A freirinha e o rabino


Claudio de Moura Castro
Veja - 11/03/2011

É leviano imaginar que o futuro do Brasil tenha pouco a ver com seus êxitos em educação, ciência e tecnologia. Mas, para cuidar bem desses assuntos, precisamos entender suas idiossincrasias e cacoetes. Educação se faz com uma receita relativamente simples, desde que haja bons ingredientes no caso, alunos e professores. Crescer rapidamente não é problema. De fato, o ensino médio quase triplicou na década de 90, com perdas de qualidade insignificantes. A escola da Embraer entrou para o rol das dez melhores do país, poucos anos após haver sido criada. Mas, olho, os inimigos mortais da educação são a inércia, a politicagem e as ideologias fundamentalistas. Conhecemos também as receitas da boa ciência. Qualidade é tudo, ciência mais ou menos não tem serventia. Não dá para improvisar, e tudo leva muito tempo: meio século foi o que nos custou. Depende fatalmente de dinheiros públicos e de um aparato governamental competente e complexo. Nossa ciência seria apenas uma quimera sem Capes, CNPq, Finep e Fapesp, meritocráticas e salvas das pilhagens políticas.

A cada ano, o Brasil produz quase 13 000 doutores, muitos deles de boa cepa. Comparado com países médios, o Brasil está bem, pois só nos ultrapassam em publicações a Índia e as gentes de olhinhos puxados. Mas não vai bem pelas bravatas desse ou daquele governante, e sim pela aplicação contínua de boas regras. Aliás, todo o cuidado é pouco. Uma crise desfaz em dias um grupo de pesquisas que levou dez anos para ser construído. Lembremo-nos, a ciência alemã ainda não voltou a ser o que era antes de Hitler.
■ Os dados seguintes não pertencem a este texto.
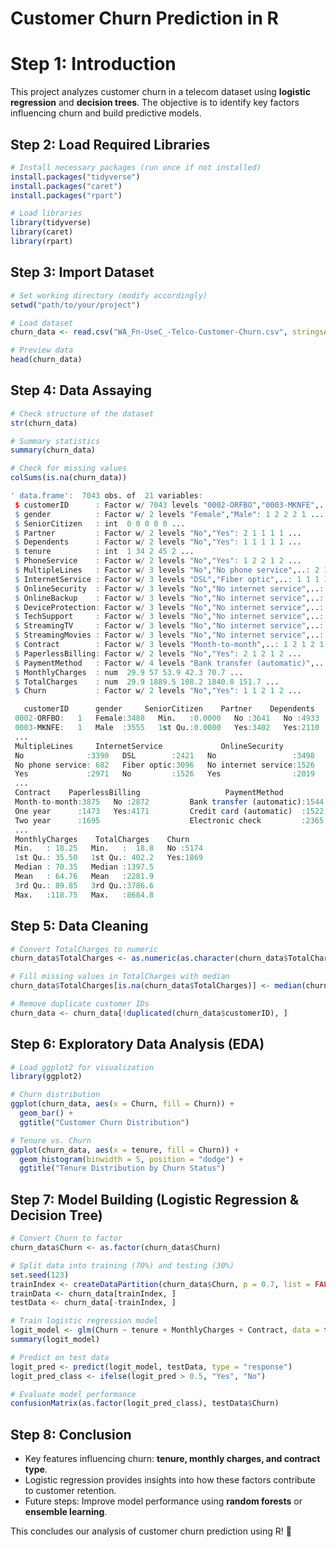 # Customer Churn Prediction in R

# **Step 1: Introduction**
This project analyzes customer churn in a telecom dataset using **logistic regression** and **decision trees**. The objective is to identify key factors influencing churn and build predictive models.

## **Step 2: Load Required Libraries**
```r
# Install necessary packages (run once if not installed)
install.packages("tidyverse")
install.packages("caret")
install.packages("rpart")

# Load libraries
library(tidyverse)
library(caret)
library(rpart)
```

## **Step 3: Import Dataset**
```r
# Set working directory (modify accordingly)
setwd("path/to/your/project")

# Load dataset
churn_data <- read.csv("WA_Fn-UseC_-Telco-Customer-Churn.csv", stringsAsFactors = TRUE)

# Preview data
head(churn_data)
```

## **Step 4: Data Assaying**
```r
# Check structure of the dataset
str(churn_data)

# Summary statistics
summary(churn_data)

# Check for missing values
colSums(is.na(churn_data))
```
```r
' data.frame':  7043 obs. of  21 variables:
 $ customerID      : Factor w/ 7043 levels "0002-ORFBO","0003-MKNFE",..: 5376 3963 2565 5536 6512 ...
 $ gender          : Factor w/ 2 levels "Female","Male": 1 2 2 2 1 ...
 $ SeniorCitizen   : int  0 0 0 0 0 ...
 $ Partner         : Factor w/ 2 levels "No","Yes": 2 1 1 1 1 ...
 $ Dependents      : Factor w/ 2 levels "No","Yes": 1 1 1 1 1 ...
 $ tenure          : int  1 34 2 45 2 ...
 $ PhoneService    : Factor w/ 2 levels "No","Yes": 1 2 2 1 2 ...
 $ MultipleLines   : Factor w/ 3 levels "No","No phone service",..: 2 1 1 2 1 ...
 $ InternetService : Factor w/ 3 levels "DSL","Fiber optic",..: 1 1 1 1 2 ...
 $ OnlineSecurity  : Factor w/ 3 levels "No","No internet service",..: 1 3 3 3 1 ...
 $ OnlineBackup    : Factor w/ 3 levels "No","No internet service",..: 3 1 3 1 1 ...
 $ DeviceProtection: Factor w/ 3 levels "No","No internet service",..: 1 3 1 3 1 ...
 $ TechSupport     : Factor w/ 3 levels "No","No internet service",..: 1 1 1 3 1 ...
 $ StreamingTV     : Factor w/ 3 levels "No","No internet service",..: 1 1 1 1 1 ...
 $ StreamingMovies : Factor w/ 3 levels "No","No internet service",..: 1 1 1 1 1 ...
 $ Contract        : Factor w/ 3 levels "Month-to-month",..: 1 2 1 2 1 ...
 $ PaperlessBilling: Factor w/ 2 levels "No","Yes": 2 1 2 1 2 ...
 $ PaymentMethod   : Factor w/ 4 levels "Bank transfer (automatic)",..: 3 4 4 1 3 ...
 $ MonthlyCharges  : num  29.9 57 53.9 42.3 70.7 ...
 $ TotalCharges    : num  29.9 1889.5 108.2 1840.8 151.7 ...
 $ Churn           : Factor w/ 2 levels "No","Yes": 1 1 2 1 2 ...

   customerID      gender     SeniorCitizen    Partner    Dependents     tenure      PhoneService
 0002-ORFBO:   1   Female:3488   Min.   :0.0000   No :3641   No :4933   Min.   : 0.00   No : 682    
 0003-MKNFE:   1   Male  :3555   1st Qu.:0.0000   Yes:3402   Yes:2110   1st Qu.: 9.00   Yes:6361    
 ...
 MultipleLines     InternetService             OnlineSecurity              OnlineBackup 
 No              :3390   DSL        :2421   No                 :3498   No                 :3088  
 No phone service: 682   Fiber optic:3096   No internet service:1526   No internet service:1526  
 Yes             :2971   No         :1526   Yes                :2019   Yes                :2429  
 ...
 Contract    PaperlessBilling                   PaymentMethod 
 Month-to-month:3875   No :2872         Bank transfer (automatic):1544  
 One year      :1473   Yes:4171         Credit card (automatic)  :1522  
 Two year      :1695                    Electronic check         :2365  
 ...
 MonthlyCharges    TotalCharges    Churn     
 Min.   : 18.25   Min.   :  18.8   No :5174  
 1st Qu.: 35.50   1st Qu.: 402.2   Yes:1869  
 Median : 70.35   Median :1397.5             
 Mean   : 64.76   Mean   :2281.9             
 3rd Qu.: 89.85   3rd Qu.:3786.6             
 Max.   :118.75   Max.   :8684.8
```

## **Step 5: Data Cleaning**
```r
# Convert TotalCharges to numeric
churn_data$TotalCharges <- as.numeric(as.character(churn_data$TotalCharges))

# Fill missing values in TotalCharges with median
churn_data$TotalCharges[is.na(churn_data$TotalCharges)] <- median(churn_data$TotalCharges, na.rm = TRUE)

# Remove duplicate customer IDs
churn_data <- churn_data[!duplicated(churn_data$customerID), ]
```

## **Step 6: Exploratory Data Analysis (EDA)**
```r
# Load ggplot2 for visualization
library(ggplot2)

# Churn distribution
ggplot(churn_data, aes(x = Churn, fill = Churn)) +
  geom_bar() +
  ggtitle("Customer Churn Distribution")

# Tenure vs. Churn
ggplot(churn_data, aes(x = tenure, fill = Churn)) +
  geom_histogram(binwidth = 5, position = "dodge") +
  ggtitle("Tenure Distribution by Churn Status")
```

## **Step 7: Model Building (Logistic Regression & Decision Tree)**
```r
# Convert Churn to factor
churn_data$Churn <- as.factor(churn_data$Churn)

# Split data into training (70%) and testing (30%)
set.seed(123)
trainIndex <- createDataPartition(churn_data$Churn, p = 0.7, list = FALSE)
trainData <- churn_data[trainIndex, ]
testData <- churn_data[-trainIndex, ]

# Train logistic regression model
logit_model <- glm(Churn ~ tenure + MonthlyCharges + Contract, data = trainData, family = "binomial")
summary(logit_model)

# Predict on test data
logit_pred <- predict(logit_model, testData, type = "response")
logit_pred_class <- ifelse(logit_pred > 0.5, "Yes", "No")

# Evaluate model performance
confusionMatrix(as.factor(logit_pred_class), testData$Churn)
```

## **Step 8: Conclusion**
- Key features influencing churn: **tenure, monthly charges, and contract type**.
- Logistic regression provides insights into how these factors contribute to customer retention.
- Future steps: Improve model performance using **random forests** or **ensemble learning**.

This concludes our analysis of customer churn prediction using R! 🚀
Mas como se usa essa ciência para fazer tecnologia made in Brazil? Algum tempo átrás, ouvia um professor narrar as dificuldades nos contratos de sua universidade com uma empresa de base tecnológica. Eram diálogos de surdos e prioridades arrevesadas. Os prazos não combinavam. Havia conflitos entre lucro, curiosidade científica e propriedade intelectual. Surpresa! O professor não era de uma sofrida universidade brasileira, mas da Caltech, uma das melhores escolas de engenharia do mundo. E a empresa era a Motorola.
Fiquei pensando: alimentar a tecnologia com ciência é como tentar promover o namoro da freira com o rabino. Eles professam crenças diferentes, custosas de conciliar.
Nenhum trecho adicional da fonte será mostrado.